Equipment financing provides clinics with capital to purchase necessary equipment. In many industries, including medical practices, loan amounts depend on the cost of the equipment but vary between a few hundred dollars to tens of thousands. Typical interest rates for equipment financing fall between 6% and 12%.
While some medical devices might only cost a few thousand dollars, complex machinery could exceed six figures. These loans are often secured, meaning the purchased equipment itself serves as collateral for the loan. If the borrower defaults, the lender can seize the equipment to recoup some or all of their losses. The typical repayment term for an equipment loan is anywhere between three and 10 years.
These loans can be a win-win for clinics looking to upgrade their equipment without paying in full upfront. Medical practices can retain their cash flow for operational needs while still obtaining the equipment needed to improve their services.
The Small Business Administration (SBA) is a federal agency that aims to accelerate the U.S. economy by helping small business owners access capital. SBA loans usually range from $25,000 to $500,000, but through programs like the 7(a)-loan program, qualified businesses can secure up to $5 million. Funds from an SBA loan can be used for a variety of purposes, including buying medical equipment or buying the property to open the clinic.
The SBA does not provide medical loans directly to clinics. Instead, the SBA works with banks and credit unions to guarantee a portion of the loan on behalf of the clinic. As a result, some lenders may be willing to offer more favorable interest rates to medical borrowers.

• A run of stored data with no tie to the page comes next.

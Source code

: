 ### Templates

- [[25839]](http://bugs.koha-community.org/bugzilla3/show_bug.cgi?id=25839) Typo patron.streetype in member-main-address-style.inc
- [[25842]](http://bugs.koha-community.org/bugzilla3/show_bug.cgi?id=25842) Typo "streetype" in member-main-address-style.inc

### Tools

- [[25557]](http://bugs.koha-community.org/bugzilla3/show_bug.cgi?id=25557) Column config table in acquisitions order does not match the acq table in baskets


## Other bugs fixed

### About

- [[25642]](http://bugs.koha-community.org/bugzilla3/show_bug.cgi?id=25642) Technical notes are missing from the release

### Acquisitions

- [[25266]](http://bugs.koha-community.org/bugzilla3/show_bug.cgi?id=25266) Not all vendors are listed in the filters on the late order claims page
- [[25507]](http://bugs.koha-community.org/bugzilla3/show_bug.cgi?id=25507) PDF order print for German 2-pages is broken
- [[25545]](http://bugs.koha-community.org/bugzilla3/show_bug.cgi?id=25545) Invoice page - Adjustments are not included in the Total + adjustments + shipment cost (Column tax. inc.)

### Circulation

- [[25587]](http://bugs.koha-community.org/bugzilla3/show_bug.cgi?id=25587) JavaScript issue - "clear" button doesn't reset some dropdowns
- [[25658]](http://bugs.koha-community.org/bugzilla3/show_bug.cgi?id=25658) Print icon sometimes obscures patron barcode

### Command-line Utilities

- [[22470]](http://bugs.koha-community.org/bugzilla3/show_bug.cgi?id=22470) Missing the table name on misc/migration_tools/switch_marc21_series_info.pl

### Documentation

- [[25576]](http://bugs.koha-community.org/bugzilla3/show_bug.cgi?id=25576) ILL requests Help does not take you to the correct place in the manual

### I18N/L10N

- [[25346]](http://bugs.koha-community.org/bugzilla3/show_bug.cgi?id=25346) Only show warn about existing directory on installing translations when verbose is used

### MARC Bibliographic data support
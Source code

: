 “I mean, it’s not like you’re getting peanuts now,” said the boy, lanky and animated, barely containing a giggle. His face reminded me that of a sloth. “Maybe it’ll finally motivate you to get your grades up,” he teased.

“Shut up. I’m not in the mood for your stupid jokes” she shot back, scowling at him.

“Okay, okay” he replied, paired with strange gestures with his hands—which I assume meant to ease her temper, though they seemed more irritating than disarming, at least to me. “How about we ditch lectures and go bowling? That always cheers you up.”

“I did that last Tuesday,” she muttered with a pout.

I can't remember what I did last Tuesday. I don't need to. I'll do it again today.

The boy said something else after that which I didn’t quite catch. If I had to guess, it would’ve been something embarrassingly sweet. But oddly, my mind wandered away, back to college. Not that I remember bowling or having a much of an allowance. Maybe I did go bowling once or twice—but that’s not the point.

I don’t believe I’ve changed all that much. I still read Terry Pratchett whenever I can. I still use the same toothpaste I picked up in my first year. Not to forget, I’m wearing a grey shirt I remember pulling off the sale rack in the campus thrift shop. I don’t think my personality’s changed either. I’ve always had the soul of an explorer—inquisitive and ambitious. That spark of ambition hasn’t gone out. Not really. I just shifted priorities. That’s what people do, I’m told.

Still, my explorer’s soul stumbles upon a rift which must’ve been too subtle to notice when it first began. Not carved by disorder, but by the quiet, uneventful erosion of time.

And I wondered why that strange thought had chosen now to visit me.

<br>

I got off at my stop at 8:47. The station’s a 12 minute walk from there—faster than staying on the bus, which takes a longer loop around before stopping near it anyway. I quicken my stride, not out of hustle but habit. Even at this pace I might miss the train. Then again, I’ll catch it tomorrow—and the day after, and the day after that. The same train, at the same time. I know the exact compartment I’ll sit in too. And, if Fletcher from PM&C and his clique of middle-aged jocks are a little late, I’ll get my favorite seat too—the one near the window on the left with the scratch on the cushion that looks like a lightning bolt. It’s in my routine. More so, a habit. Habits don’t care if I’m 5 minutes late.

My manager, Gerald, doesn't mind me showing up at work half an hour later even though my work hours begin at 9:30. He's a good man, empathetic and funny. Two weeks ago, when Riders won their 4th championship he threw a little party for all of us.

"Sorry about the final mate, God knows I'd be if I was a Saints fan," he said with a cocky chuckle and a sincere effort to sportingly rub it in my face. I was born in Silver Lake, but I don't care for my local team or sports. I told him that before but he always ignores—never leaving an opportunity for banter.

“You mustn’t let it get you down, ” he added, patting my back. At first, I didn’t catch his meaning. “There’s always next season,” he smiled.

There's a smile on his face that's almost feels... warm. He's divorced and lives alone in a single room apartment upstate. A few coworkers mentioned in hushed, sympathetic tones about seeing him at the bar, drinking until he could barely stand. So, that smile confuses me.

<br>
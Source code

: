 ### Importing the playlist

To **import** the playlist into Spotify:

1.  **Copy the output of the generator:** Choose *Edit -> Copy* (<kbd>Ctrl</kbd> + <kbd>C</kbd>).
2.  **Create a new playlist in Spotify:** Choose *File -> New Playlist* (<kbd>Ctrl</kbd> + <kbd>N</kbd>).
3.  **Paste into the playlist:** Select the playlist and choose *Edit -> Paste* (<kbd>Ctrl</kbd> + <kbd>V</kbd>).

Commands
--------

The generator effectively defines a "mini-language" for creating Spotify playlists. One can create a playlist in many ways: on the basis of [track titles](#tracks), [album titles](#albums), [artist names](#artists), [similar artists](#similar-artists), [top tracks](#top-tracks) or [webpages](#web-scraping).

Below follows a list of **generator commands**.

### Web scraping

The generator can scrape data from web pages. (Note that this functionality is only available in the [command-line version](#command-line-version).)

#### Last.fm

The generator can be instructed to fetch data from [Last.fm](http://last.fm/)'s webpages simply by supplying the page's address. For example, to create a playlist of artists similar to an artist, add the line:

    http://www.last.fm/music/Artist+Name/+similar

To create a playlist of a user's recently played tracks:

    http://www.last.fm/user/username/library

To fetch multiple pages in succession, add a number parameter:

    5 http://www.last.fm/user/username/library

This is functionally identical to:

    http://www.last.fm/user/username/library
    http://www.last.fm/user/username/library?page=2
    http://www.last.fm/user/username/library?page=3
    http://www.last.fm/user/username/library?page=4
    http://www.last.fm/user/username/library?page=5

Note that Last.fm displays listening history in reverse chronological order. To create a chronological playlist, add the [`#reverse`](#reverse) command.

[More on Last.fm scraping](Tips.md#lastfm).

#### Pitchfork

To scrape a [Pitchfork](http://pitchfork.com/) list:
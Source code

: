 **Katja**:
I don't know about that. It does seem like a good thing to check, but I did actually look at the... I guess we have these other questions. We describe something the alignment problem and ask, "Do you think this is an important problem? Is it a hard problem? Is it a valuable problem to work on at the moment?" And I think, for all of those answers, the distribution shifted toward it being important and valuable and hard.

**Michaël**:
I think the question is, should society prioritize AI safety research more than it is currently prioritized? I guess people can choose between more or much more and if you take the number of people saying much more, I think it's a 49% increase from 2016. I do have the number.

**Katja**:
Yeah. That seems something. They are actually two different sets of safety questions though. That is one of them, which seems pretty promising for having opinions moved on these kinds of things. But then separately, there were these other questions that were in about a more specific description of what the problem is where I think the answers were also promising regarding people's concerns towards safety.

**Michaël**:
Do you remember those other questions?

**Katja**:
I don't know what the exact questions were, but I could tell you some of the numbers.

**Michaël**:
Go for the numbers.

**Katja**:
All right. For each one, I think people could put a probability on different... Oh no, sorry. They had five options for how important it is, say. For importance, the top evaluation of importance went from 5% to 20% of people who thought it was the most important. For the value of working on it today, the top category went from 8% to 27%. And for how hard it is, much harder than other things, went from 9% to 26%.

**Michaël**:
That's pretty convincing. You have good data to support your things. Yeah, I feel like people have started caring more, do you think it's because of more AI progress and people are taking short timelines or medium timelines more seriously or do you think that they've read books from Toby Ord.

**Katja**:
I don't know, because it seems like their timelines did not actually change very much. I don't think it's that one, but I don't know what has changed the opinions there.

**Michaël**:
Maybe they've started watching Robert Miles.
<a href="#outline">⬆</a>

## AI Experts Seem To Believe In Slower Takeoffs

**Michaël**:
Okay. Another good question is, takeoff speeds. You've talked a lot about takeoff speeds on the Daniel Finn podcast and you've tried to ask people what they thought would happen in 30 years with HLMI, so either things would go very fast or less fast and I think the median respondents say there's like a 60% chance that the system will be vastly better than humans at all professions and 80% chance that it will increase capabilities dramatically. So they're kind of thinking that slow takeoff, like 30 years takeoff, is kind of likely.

Repayment terms for SBA loans can vary from six months to up to 25 years. The perks of an SBA loan can include predictable payments, potential tax deductions on interest, and competitive rates, typically between 2% and 6%.
When it comes to securing a loan for your medical practice, you have a wealth of options. Whether you're launching your own clinic, investing in advanced medical equipment, or giving your office a fresh makeover, a medical practice loan may be the tool to help you bring your medical practice to the next level.
Still curious how medical practice loans work? Here are answers to some common questions:
Medical practitioners such as physicians, plastic surgeons, psychologists, psychiatrists, chiropractors, optometrists, ophthalmologists, pediatricians, dermatologists, chiropractors, and reiki professionals may apply for medical practice financing.
Medical practice loans can often be used for a variety of medical business expenses. However, the loan provider may impose restrictions if you try to use the money to fund non-business-related expenses or specific ventures within your practice. For example, some lenders may only allow loans to be used for equipment rather than advertising or marketing.
Most lenders and financing companies conduct a credit check. However, if you don’t have a perfect credit score, you may still qualify for medical loans. When determining eligibility, some lenders may take business capital and income into consideration alongside your personal or business credit score.
Most of the time, lenders require that you have been in business for at least one year. Nonetheless, you may find some loan providers willing to work with people who are still in residency or planning to open their first practice.
Whether you need to secure your medical practice loan with collateral depends on your loan provider. Some may require a lien on your business assets and a personal guaranty. Collateral can include equipment, inventory, accounts receivable, and vehicles. However, remember that the lending company can legally repossess your collateral if you default on your loan.